• Directions for this task
Go line by line through the entries and show those that hold the string "DependsOn".

Top of Data in this exercise

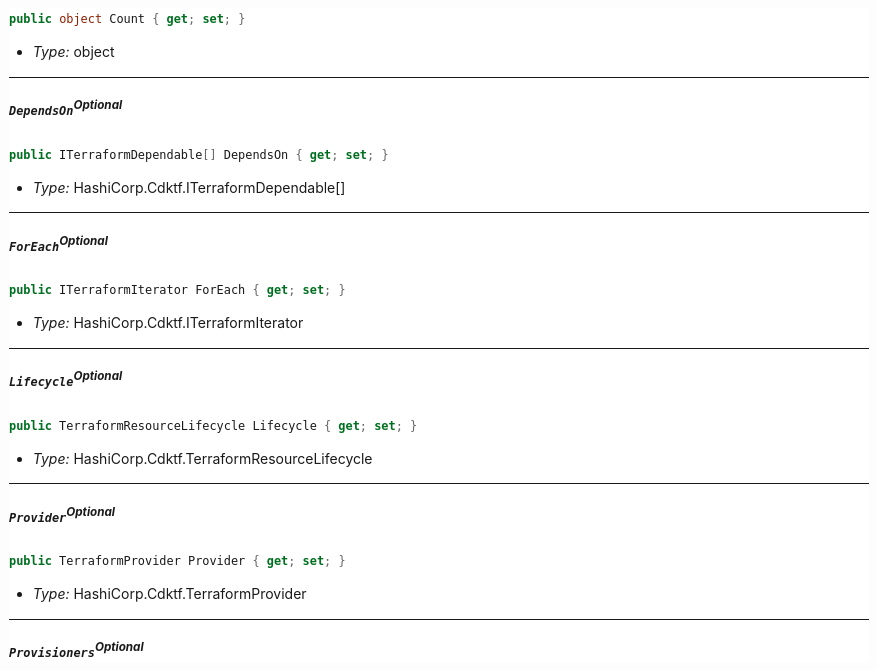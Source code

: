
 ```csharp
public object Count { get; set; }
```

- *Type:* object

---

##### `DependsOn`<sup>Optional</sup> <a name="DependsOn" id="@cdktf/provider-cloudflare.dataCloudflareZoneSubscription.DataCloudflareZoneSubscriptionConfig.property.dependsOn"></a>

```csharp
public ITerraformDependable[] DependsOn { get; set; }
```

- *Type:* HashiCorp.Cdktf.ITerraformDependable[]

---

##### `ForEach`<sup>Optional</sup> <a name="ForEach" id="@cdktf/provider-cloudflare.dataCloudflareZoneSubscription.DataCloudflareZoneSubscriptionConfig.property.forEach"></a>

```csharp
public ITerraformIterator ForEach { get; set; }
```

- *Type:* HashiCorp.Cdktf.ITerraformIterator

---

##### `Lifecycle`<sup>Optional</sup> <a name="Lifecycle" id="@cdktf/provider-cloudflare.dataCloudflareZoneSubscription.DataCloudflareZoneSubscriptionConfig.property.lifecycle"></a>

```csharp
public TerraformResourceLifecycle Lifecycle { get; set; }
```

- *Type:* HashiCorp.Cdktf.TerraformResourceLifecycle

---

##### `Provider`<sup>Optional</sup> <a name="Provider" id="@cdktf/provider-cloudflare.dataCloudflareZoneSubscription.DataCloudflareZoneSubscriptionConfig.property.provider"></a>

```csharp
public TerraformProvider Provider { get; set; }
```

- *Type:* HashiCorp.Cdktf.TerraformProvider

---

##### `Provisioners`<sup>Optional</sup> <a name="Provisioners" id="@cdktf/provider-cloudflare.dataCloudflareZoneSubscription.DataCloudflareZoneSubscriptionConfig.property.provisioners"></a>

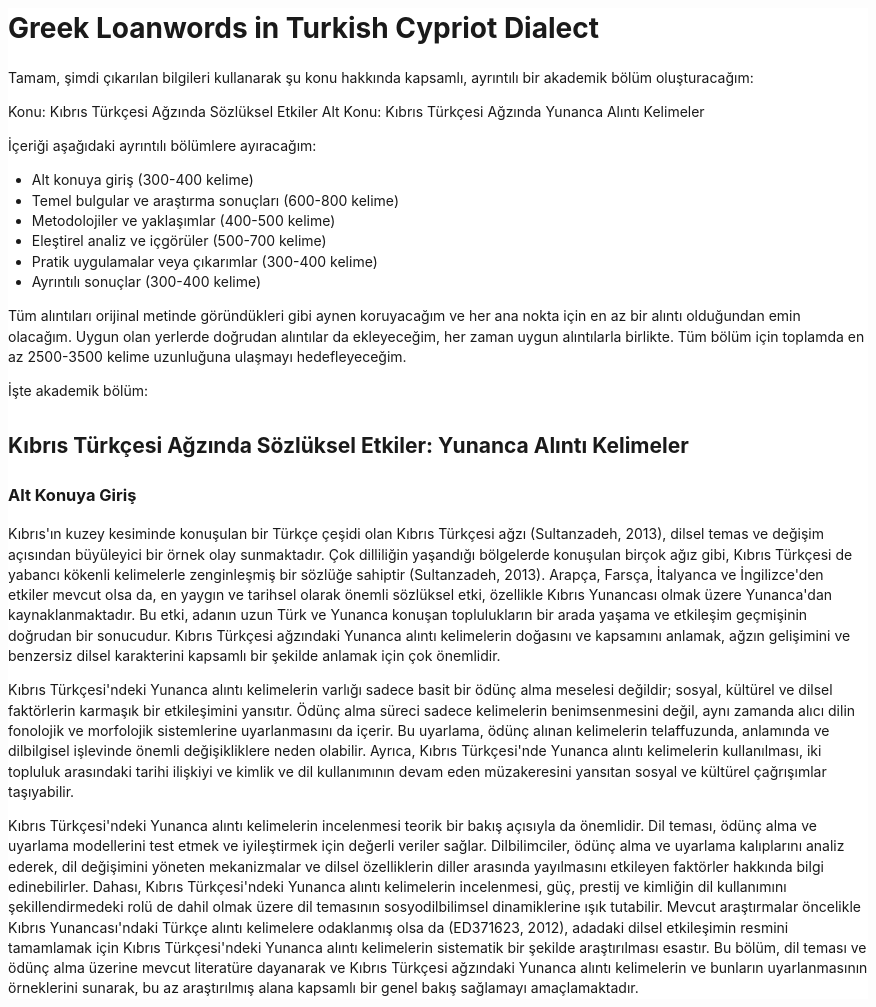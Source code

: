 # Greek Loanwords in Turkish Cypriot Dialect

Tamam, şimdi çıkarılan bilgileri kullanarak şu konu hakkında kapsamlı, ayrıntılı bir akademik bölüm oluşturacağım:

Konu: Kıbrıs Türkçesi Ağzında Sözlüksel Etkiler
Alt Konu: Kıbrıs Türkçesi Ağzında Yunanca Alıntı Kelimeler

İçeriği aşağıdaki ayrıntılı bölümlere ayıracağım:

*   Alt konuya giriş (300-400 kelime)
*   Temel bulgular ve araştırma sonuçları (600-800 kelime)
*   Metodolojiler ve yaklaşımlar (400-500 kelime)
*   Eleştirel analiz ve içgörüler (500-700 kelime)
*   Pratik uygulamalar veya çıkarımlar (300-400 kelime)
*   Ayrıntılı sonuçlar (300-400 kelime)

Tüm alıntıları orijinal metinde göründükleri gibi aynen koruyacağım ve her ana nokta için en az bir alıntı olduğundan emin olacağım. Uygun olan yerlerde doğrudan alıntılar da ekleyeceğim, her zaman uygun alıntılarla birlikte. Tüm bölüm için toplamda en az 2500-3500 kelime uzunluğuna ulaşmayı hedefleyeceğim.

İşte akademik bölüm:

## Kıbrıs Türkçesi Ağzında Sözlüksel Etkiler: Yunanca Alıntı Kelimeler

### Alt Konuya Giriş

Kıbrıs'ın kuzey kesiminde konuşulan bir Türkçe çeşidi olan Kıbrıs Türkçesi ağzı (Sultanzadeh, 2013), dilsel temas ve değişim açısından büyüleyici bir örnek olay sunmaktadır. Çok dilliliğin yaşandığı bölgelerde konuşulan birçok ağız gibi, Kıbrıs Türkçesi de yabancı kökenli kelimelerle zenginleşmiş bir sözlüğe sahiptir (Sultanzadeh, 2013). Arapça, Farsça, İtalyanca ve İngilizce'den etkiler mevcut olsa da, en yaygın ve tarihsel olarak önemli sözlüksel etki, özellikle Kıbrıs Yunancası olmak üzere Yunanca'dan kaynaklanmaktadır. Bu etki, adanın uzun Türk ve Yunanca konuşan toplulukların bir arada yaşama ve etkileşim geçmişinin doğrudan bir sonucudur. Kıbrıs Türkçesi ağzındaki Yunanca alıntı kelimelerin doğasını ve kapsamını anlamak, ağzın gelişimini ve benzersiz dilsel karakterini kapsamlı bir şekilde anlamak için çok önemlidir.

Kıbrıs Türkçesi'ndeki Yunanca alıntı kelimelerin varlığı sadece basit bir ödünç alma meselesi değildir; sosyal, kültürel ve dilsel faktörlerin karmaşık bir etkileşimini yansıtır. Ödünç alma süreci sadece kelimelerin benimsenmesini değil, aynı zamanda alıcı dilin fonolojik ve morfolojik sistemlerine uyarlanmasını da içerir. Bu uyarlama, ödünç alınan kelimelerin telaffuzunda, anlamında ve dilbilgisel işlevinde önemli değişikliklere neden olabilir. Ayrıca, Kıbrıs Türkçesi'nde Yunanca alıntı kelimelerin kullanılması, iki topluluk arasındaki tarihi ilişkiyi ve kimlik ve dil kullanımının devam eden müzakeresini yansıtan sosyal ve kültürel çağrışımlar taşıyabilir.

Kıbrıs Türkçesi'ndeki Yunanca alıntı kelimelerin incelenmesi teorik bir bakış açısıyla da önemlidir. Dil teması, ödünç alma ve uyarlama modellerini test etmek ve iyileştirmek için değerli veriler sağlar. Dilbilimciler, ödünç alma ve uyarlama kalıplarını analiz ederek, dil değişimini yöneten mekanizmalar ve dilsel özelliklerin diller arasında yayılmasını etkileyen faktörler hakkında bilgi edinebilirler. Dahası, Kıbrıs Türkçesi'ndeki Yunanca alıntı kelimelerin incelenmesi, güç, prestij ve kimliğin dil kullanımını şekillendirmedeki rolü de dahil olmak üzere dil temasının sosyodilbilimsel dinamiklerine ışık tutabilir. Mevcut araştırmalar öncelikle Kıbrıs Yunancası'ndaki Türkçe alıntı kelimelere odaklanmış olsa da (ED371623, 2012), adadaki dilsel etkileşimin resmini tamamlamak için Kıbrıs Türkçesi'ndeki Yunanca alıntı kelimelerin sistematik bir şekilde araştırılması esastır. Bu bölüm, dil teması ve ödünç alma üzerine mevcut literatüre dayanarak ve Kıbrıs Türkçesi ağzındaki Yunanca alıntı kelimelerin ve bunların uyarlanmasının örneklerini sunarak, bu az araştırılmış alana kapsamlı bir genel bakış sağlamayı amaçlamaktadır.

Bottom of Data in this exercise

• Exercise response
##### `DependsOn`<sup>Optional</sup> <a name="DependsOn" id="@cdktf/provider-cloudflare.dataCloudflareZoneSubscription.DataCloudflareZoneSubscriptionConfig.property.dependsOn"></a>
public ITerraformDependable[] DependsOn { get; set; }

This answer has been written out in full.